- **What is required**: Go through the data underneath and report how many lines hold the string "room", giving only the number.
════
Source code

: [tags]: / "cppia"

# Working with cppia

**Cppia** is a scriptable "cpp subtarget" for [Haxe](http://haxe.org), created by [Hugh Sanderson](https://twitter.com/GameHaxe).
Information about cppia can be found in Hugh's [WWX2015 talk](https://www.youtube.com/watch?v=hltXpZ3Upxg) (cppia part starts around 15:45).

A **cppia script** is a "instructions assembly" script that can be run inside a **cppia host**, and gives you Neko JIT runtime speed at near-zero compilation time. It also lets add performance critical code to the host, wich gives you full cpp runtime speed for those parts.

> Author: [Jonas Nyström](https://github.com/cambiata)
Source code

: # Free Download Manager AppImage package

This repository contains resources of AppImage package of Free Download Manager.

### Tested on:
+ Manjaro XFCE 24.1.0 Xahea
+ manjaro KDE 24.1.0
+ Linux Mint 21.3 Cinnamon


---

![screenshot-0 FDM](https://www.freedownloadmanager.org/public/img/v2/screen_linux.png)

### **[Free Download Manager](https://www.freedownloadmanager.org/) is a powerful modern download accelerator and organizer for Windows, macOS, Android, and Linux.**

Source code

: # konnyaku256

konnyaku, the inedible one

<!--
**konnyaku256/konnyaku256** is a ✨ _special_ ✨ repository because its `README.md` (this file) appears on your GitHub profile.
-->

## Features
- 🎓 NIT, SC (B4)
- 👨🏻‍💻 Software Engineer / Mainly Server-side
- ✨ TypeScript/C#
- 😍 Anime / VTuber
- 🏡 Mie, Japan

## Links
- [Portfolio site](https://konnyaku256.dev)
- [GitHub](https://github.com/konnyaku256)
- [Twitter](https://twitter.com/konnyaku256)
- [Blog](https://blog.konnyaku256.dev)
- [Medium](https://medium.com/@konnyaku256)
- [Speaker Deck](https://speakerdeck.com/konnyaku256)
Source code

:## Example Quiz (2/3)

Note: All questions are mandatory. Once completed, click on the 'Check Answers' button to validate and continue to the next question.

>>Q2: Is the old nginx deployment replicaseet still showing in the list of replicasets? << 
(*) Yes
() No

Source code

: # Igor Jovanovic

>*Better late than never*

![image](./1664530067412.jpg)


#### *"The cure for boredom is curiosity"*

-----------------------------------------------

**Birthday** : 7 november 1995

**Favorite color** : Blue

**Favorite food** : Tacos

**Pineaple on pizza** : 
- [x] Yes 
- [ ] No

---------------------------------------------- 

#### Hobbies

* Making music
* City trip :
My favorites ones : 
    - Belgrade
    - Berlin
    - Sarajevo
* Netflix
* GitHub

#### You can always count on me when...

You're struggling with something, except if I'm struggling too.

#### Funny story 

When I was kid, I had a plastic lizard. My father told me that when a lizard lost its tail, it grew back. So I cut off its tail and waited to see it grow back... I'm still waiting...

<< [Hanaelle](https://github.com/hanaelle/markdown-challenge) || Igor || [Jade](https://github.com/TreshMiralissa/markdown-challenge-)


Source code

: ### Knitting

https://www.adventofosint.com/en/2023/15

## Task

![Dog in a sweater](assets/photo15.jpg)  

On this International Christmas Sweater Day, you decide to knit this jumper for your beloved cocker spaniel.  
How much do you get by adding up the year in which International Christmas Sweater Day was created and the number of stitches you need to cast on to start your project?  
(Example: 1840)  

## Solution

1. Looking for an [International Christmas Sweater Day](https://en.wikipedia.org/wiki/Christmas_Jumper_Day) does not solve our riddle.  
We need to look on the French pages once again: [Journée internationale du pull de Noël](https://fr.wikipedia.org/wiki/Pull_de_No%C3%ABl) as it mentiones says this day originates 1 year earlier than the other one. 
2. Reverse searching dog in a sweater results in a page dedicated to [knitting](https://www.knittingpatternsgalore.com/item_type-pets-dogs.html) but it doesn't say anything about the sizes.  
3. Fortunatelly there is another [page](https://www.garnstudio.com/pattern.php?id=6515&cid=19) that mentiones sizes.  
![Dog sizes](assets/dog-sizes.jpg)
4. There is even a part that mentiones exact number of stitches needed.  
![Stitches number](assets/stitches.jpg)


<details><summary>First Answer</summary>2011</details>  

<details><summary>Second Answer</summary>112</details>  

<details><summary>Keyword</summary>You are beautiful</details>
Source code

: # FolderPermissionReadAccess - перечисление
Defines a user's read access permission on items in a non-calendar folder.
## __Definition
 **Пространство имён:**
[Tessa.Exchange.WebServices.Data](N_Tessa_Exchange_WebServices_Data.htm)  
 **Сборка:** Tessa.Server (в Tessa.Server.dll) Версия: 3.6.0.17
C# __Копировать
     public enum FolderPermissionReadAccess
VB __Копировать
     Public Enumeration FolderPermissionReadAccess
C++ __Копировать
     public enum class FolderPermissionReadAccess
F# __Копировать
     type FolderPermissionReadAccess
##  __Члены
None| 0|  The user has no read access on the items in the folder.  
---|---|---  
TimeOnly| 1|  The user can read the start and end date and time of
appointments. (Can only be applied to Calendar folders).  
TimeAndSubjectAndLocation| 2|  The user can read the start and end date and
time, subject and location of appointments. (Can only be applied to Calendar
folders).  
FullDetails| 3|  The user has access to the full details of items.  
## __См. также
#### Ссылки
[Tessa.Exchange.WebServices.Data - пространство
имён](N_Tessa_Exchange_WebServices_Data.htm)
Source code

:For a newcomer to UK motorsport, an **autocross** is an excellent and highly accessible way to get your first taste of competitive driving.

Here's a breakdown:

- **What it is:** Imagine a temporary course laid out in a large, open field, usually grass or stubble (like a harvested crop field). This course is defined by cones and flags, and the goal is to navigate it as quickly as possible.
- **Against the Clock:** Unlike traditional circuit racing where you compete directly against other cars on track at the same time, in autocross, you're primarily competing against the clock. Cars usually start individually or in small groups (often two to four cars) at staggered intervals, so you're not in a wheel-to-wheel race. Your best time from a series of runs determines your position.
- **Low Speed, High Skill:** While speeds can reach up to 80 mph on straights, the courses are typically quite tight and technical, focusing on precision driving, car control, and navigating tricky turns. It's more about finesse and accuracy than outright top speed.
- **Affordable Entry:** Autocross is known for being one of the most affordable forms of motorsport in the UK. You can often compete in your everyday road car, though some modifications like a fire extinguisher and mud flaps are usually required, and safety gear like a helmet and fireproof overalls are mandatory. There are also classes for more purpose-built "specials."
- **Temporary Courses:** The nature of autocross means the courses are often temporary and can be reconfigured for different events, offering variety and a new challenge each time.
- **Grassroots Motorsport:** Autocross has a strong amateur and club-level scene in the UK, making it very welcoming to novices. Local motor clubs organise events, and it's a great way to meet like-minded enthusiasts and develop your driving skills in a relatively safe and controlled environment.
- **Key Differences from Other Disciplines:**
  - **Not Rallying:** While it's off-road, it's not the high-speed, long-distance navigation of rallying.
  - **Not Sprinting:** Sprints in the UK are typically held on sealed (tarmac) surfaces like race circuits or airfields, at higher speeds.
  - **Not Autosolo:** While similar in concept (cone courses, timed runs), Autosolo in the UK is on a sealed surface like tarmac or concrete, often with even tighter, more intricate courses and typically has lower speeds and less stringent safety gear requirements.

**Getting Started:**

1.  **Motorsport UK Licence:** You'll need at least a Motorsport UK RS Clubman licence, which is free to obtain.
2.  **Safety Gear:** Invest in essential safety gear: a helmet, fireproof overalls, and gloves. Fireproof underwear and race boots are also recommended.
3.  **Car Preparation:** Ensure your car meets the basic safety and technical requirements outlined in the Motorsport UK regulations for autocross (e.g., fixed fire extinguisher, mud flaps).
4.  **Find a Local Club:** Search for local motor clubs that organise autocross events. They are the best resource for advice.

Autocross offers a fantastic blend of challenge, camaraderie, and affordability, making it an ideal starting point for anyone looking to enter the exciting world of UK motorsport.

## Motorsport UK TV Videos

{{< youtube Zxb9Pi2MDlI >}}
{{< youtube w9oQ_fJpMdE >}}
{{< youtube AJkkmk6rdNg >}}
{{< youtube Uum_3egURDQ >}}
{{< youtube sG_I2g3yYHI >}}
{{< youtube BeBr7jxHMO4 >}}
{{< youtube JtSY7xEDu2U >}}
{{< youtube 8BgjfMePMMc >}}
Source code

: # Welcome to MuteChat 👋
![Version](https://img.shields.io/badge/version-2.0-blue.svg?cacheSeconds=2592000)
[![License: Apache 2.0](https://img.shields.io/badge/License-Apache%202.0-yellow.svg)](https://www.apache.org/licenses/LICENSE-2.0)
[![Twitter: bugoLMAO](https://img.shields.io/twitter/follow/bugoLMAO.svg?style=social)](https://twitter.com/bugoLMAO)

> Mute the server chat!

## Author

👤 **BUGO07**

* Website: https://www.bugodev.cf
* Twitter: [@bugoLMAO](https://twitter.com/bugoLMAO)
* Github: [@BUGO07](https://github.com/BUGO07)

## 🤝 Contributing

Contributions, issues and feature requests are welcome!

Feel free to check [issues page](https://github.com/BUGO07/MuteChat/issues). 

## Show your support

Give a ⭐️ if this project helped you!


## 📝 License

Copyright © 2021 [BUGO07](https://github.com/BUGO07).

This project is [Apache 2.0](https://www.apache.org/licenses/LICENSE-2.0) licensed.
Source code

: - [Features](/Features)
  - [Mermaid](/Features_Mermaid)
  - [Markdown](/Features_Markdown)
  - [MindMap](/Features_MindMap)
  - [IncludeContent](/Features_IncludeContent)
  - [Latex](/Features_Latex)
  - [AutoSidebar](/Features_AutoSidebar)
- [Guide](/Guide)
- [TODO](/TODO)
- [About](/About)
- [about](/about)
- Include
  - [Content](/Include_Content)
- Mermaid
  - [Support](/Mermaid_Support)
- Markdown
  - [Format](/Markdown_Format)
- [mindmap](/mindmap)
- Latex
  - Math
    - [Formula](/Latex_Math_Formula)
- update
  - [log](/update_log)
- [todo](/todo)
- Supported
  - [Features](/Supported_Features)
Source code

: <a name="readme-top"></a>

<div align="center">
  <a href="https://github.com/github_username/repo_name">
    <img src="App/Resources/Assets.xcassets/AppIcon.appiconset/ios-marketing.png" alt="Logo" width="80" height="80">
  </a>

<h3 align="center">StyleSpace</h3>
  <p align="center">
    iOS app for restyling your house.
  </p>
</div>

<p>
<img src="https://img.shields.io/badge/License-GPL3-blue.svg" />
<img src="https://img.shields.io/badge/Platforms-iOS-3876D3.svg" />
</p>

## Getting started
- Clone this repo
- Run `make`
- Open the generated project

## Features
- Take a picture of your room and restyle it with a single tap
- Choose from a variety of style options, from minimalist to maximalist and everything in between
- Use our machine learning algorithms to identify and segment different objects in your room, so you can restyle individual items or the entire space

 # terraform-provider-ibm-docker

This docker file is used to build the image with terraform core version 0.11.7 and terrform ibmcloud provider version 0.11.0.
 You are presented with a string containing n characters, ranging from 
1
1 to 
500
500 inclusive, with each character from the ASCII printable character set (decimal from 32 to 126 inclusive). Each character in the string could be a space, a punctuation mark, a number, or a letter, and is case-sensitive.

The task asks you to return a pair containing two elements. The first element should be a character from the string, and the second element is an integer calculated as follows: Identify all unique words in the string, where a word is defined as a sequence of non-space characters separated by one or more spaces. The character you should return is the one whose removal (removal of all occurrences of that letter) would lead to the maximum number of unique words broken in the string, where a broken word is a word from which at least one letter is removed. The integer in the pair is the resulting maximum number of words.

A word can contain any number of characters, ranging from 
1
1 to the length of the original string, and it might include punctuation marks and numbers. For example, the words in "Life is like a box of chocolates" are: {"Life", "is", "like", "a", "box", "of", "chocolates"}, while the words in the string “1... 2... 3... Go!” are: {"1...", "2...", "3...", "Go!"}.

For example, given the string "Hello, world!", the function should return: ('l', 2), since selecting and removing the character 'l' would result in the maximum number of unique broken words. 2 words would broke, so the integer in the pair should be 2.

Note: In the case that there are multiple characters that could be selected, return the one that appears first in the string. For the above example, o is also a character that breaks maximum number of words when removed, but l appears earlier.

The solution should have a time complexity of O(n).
════
- **Output for this exercise**: 2